Ce qui venait de se passer jeta Séliphane dans un grand étonnement. Renversé du siège, il roula sur lui-même avant de reprendre son équilibre ; puis il s’approcha de la britchka, tâchant de la soulever de ses deux bras, en disant à cet équipage innocent et sourd : « Ha, ha, te voilà versé, te voilà versé, fi ! » Tchitchikof, en s’agitant dans la boue pour tâcher de sortir sinon de la britchka, au moins d’une position qui lui tordait les membres, dit sans trop de colère à Séliphane :

« Tu es ivre comme un bottier, misérable.

— Eh ! non, monsieur ; ivre ! certainement non ; je sais trop bien qu’il est mal, qu’il est très mal d’être ivre. J’ai causé avec un ami, j’ai causé parce qu’on peut causer, sans qu’il y ait de mal à cela, avec un brave et honnête homme ; oui, nous avons mangé un morceau ensemble, c’est vrai… Eh bien, quoi, il n’y a pas d’affront ; avec un honnête homme, n’est-ce pas, on peut bien manger un morceau ?

— Et que t’ai-je dit la dernière fois que tu as été ivre, hein ? Tu as oublié : ce n’est pourtant pas si vieux.

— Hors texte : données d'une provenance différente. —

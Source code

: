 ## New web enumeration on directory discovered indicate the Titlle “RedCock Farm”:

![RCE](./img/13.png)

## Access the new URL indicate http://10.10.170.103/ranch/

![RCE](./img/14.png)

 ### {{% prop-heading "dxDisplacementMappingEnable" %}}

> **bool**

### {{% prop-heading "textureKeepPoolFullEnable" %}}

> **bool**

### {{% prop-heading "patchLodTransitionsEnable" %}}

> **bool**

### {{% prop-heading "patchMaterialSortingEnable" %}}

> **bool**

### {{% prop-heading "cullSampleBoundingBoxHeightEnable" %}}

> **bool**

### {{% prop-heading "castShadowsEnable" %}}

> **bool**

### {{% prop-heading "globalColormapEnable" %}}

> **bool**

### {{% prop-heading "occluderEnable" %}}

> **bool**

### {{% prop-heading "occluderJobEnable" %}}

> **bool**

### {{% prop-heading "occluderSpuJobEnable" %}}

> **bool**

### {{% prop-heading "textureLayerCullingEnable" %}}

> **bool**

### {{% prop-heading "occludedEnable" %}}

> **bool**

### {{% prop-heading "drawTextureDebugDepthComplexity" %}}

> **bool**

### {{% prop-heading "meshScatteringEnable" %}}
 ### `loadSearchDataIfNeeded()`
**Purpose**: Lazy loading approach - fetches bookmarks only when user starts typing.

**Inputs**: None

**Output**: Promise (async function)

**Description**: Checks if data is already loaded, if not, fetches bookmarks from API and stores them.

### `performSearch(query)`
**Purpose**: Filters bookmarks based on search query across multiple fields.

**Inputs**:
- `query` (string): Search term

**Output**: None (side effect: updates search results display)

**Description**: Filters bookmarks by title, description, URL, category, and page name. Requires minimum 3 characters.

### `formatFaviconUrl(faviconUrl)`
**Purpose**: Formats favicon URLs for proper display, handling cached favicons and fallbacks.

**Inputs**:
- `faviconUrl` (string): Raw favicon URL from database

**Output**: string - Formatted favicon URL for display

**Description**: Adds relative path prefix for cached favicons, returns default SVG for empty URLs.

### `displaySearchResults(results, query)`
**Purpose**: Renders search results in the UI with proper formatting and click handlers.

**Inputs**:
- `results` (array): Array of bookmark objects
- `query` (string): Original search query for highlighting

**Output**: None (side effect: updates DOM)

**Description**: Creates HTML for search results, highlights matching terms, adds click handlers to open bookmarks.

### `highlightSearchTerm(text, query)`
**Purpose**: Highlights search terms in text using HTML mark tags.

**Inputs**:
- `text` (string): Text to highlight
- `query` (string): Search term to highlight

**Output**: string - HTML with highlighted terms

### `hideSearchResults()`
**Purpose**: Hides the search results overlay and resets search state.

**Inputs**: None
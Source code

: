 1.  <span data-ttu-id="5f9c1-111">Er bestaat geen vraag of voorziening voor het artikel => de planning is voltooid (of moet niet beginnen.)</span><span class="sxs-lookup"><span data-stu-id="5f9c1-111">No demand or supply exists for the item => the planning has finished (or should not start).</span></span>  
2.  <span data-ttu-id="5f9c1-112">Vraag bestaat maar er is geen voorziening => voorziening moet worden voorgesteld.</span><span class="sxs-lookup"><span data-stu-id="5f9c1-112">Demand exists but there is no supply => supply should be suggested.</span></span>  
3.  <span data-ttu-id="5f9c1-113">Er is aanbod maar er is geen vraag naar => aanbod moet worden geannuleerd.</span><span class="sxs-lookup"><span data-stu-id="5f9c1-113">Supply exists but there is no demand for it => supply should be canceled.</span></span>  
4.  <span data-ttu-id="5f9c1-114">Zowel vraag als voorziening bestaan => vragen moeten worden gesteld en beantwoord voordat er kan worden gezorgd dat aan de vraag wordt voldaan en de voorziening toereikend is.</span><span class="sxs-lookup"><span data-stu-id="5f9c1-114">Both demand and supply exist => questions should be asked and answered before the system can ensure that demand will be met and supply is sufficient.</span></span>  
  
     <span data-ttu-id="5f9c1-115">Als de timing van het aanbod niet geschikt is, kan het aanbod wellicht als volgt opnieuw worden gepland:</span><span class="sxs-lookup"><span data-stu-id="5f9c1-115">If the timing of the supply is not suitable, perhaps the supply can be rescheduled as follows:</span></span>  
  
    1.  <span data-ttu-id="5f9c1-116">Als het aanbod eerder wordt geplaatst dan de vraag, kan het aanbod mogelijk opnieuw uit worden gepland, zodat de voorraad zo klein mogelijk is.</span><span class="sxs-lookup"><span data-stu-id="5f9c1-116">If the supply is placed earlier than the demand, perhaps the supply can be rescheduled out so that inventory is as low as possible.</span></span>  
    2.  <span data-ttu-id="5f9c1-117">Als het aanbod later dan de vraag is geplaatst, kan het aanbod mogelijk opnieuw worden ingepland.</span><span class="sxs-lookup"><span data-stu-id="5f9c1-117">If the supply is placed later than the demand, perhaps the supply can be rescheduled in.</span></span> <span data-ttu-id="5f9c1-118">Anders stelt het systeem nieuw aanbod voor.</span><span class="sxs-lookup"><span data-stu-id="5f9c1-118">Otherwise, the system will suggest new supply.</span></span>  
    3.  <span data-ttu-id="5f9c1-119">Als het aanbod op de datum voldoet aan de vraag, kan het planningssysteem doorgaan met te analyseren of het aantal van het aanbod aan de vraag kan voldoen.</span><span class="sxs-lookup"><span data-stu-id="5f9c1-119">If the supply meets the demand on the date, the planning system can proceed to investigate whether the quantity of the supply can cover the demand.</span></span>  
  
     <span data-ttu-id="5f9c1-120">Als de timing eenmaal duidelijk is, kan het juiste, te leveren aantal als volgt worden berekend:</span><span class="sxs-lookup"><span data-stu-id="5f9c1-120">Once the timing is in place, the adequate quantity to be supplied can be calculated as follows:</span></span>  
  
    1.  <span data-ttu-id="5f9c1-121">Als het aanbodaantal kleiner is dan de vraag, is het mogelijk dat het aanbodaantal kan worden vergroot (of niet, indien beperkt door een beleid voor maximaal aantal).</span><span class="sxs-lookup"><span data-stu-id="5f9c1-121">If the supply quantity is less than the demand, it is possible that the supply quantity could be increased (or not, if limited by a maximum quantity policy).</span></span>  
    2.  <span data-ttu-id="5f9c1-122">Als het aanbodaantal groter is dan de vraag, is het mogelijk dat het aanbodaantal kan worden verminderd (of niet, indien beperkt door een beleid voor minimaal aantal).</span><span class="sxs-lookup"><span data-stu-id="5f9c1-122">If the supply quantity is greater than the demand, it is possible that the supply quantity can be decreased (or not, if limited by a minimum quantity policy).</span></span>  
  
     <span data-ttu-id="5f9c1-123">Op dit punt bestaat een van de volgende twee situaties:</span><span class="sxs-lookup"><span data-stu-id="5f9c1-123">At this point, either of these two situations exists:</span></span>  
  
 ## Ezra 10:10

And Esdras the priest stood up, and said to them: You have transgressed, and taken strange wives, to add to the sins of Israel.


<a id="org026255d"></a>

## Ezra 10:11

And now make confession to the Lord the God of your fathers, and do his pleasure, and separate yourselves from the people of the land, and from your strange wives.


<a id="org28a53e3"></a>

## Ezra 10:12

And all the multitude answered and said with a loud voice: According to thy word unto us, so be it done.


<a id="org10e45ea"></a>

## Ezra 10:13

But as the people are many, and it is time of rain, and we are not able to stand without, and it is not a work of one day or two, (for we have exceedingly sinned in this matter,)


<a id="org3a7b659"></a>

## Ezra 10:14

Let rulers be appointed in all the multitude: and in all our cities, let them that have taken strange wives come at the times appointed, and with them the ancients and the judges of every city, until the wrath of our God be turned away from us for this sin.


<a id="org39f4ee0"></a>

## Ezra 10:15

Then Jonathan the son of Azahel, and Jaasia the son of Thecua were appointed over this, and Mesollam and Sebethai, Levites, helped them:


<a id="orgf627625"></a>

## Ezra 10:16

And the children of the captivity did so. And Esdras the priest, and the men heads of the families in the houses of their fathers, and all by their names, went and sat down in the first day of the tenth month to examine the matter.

— Comment, monsieur, comment l’aurais-je oublié ? Ce serait mal que je l’eusse oublié ; je sais ce que je suis et ce que vous êtes ; je sais que ce n’est pas bien d’être ivre ; vous n’aimez pas cela. Moi, j’ai causé, voyez-vous, avec un honnête homme ; causé, oui, parce que, voyez-vous, avec un honnête homme… causé, oui, parce que, après tout…

— Tais-toi. Je te fouetterai tant et si bien que tu finiras par comprendre comment il faut parler aux honnêtes gens.

— C’est comme il plaira à Votre Grâce, répondit Séliphane, aussi incapable de contredire que de garder le silence ; si l’on fouette, il faut fouetter bien : c’est juste. Et pourquoi ne pas fouetter quand c’est juste ? C’est affaire au maître de fouetter et de faire fouetter, selon son plaisir. Il faut bien fouetter le vilain, si le vilain est gâté ; je fouette bien le tigré, moi, et je fouetterais ferme même le Président, s’il me faisait des traits. Il faut tenir la main à l’ordre, ou ce n’est plus de l’ordre. Dès que c’est juste, il le faut.